_THE PROBLEM_
State how many lines in the records below contain the word "direct". Nothing else is needed.
*** THE INPUT ***
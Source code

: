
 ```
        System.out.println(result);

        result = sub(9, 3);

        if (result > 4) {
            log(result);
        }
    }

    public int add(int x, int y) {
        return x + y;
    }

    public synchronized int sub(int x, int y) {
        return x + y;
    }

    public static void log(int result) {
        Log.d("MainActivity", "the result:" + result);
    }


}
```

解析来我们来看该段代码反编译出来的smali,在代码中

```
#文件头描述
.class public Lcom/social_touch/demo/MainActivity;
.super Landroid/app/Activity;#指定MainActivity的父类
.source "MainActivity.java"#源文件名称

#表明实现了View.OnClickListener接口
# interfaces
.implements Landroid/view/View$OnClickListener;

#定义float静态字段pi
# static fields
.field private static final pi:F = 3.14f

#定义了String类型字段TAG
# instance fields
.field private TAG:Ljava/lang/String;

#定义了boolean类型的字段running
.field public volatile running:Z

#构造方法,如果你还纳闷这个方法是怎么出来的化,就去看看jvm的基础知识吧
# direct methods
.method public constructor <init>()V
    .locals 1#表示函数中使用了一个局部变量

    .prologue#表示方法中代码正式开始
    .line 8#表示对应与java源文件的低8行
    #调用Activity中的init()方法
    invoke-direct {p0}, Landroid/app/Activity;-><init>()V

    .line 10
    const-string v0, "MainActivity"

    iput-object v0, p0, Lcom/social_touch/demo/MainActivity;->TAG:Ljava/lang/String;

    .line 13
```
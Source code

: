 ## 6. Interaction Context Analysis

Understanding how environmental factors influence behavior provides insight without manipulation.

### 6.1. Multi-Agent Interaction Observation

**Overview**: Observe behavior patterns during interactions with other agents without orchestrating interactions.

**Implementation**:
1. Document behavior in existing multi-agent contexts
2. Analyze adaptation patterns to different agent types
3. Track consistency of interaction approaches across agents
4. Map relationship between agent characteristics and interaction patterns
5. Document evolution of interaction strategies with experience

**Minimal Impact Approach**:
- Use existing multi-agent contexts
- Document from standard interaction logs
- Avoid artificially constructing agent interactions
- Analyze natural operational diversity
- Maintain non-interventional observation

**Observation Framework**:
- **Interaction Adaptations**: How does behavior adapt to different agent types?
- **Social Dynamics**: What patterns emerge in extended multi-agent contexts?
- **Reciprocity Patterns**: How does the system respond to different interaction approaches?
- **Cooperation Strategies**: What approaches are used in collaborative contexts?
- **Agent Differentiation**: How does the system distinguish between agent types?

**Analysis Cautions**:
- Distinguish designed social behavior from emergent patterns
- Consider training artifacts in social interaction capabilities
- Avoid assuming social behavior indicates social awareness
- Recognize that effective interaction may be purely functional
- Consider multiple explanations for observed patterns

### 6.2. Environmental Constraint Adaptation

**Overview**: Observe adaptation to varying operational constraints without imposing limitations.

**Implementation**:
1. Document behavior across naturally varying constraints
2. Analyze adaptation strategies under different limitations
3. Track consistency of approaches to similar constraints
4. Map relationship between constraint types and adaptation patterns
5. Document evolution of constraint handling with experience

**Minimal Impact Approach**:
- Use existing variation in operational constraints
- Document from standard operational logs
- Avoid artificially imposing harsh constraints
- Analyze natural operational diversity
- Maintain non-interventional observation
*** End of THE INPUT ***
_WRITTEN SOLUTION_
2